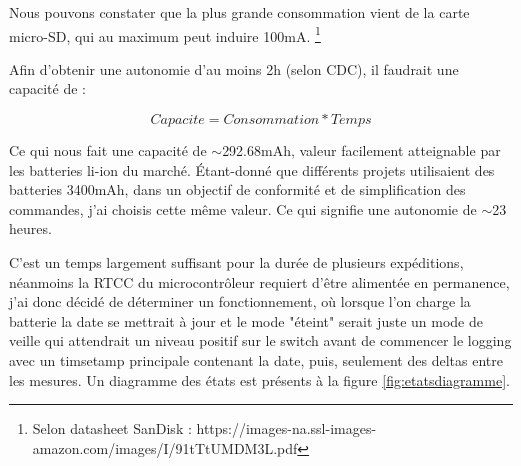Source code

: {{		\begin{center}
			   \fbox{\textit{\textcolor{red}{Carte-SD - 100mA}}}   
		\end{center}
		
		Nous pouvons constater que la plus grande consommation vient de la carte micro-SD, qui au maximum peut induire 100mA. \footnote{Selon datasheet SanDisk : https://images-na.ssl-images-amazon.com/images/I/91tTtUMDM3L.pdf}
		
		
		Afin d'obtenir une autonomie d'au moins 2h (selon CDC), il faudrait une capacité de :
		
		\begin{equation}
			Capacite = Consommation * Temps
		\end{equation}
		
		Ce qui nous fait une capacité de $\sim$292.68mAh, valeur facilement atteignable par les batteries li-ion du marché. Étant-donné que différents projets utilisaient des batteries 3400mAh, dans un objectif de conformité et de simplification des commandes, j'ai choisis cette même valeur.
		Ce qui signifie une autonomie de $\sim$23 heures.
		
		C'est un temps largement suffisant pour la durée de plusieurs expéditions, néanmoins la RTCC du microcontrôleur requiert d'être alimentée en permanence, j'ai donc décidé de déterminer un fonctionnement, où lorsque l'on charge la batterie la date se mettrait à jour et le mode "éteint" serait juste un mode de veille qui attendrait un niveau positif sur le switch avant de commencer le logging avec un timsetamp principale contenant la date, puis, seulement des deltas entre les mesures. Un diagramme des états est présents à la figure \ref{fig:etatsdiagramme}.
		
}}
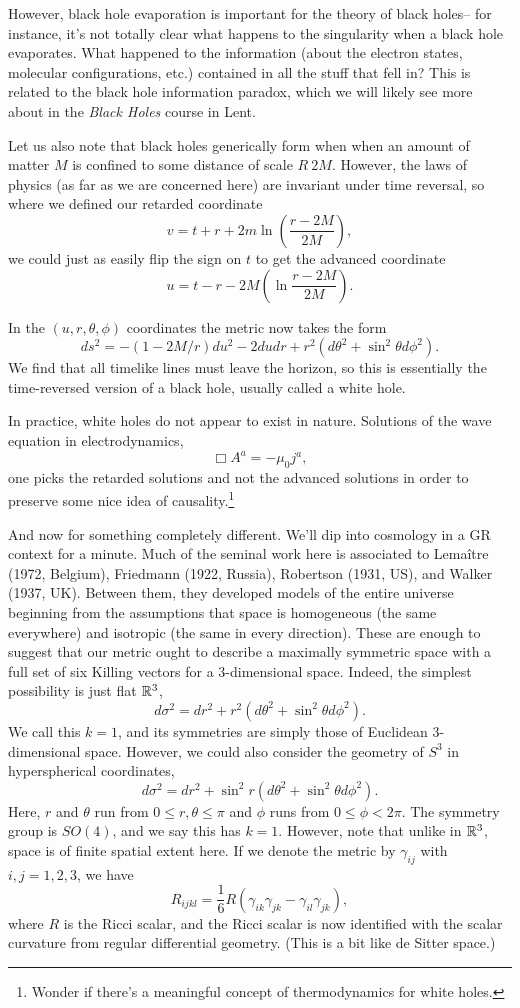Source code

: However, black hole evaporation is important for the theory of black holes-- for instance, it's not totally clear what happens to the singularity when a black hole evaporates. What happened to the information (about the electron states, molecular configurations, etc.) contained in all the stuff that fell in? This is related to the black hole information paradox, which we will likely see more about in the \emph{Black Holes} course in Lent.

Let us also note that black holes generically form when when an amount of matter $M$ is confined to some distance of scale $R~2M$. However, the laws of physics (as far as we are concerned here) are invariant under time reversal, so where we defined our retarded coordinate
$$v=t+r+2m\ln (\frac{r-2M}{2M}),$$
we could just as easily flip the sign on $t$ to get the advanced coordinate
$$u=t-r-2M(\ln \frac{r-2M}{2M}).$$

In the $(u,r,\theta,\phi)$ coordinates the metric now takes the form 
$$ds^2=-(1-2M/r)du^2-2dudr +r^2(d\theta^2 +\sin^2\theta d\phi^2).$$
We find that all timelike lines must leave the horizon, so this is essentially the time-reversed version of a black hole, usually called a white hole.

In practice, white holes do not appear to exist in nature. Solutions of the wave equation in electrodynamics,
$$\Box A^a=-\mu_0 j^a,$$
one picks the retarded solutions and not the advanced solutions in order to preserve some nice idea of causality.\footnote{Wonder if there's a meaningful concept of thermodynamics for white holes.}

And now for something completely different. We'll dip into cosmology in a GR context for a minute. Much of the seminal work here is associated to Lema\^itre (1972, Belgium), Friedmann (1922, Russia), Robertson (1931, US), and Walker (1937, UK). Between them, they developed models of the entire universe beginning from the assumptions that space is homogeneous (the same everywhere) and isotropic (the same in every direction). These are enough to suggest that our metric ought to describe a maximally symmetric space with a full set of six Killing vectors for a 3-dimensional space. Indeed, the simplest possibility is just flat $\mathbb{R}^3$,
$$d\sigma^2=dr^2+r^2(d\theta^2+\sin^2\theta d\phi^2).$$
We call this $k=1$, and its symmetries are simply those of Euclidean 3-dimensional space. However, we could also consider the geometry of $S^3$ in hyperspherical coordinates,
$$d\sigma^2=dr^2+\sin^2 r(d\theta^2+\sin^2\theta d\phi^2).$$ Here, $r$ and $\theta$ run from $0\leq r,\theta\leq \pi$ and $\phi$ runs from $0\leq \phi < 2\pi$. The symmetry group is $SO(4)$, and we say this has $k=1$. However, note that unlike in $\mathbb{R}^3$, space is of finite spatial extent here. If we denote the metric by $\gamma_{ij}$ with $i,j=1,2,3$, we have
$$R_{ijkl}=\frac{1}{6}R(\gamma_{ik}\gamma_{jk}-\gamma_{il}\gamma_{jk}),$$
where $R$ is the Ricci scalar, and the Ricci scalar is now identified with the scalar curvature from regular differential geometry. (This is a bit like de Sitter space.)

******

Copy out every line in the listing where the word "capacité" appears.

		Afin d'obtenir une autonomie d'au moins 2h (selon CDC), il faudrait une capacité de :
		Ce qui nous fait une capacité de $\sim$292.68mAh, valeur facilement atteignable par les batteries li-ion du marché. Étant-donné que différents projets utilisaient des batteries 3400mAh, dans un objectif de conformité et de simplification des commandes, j'ai choisis cette même valeur.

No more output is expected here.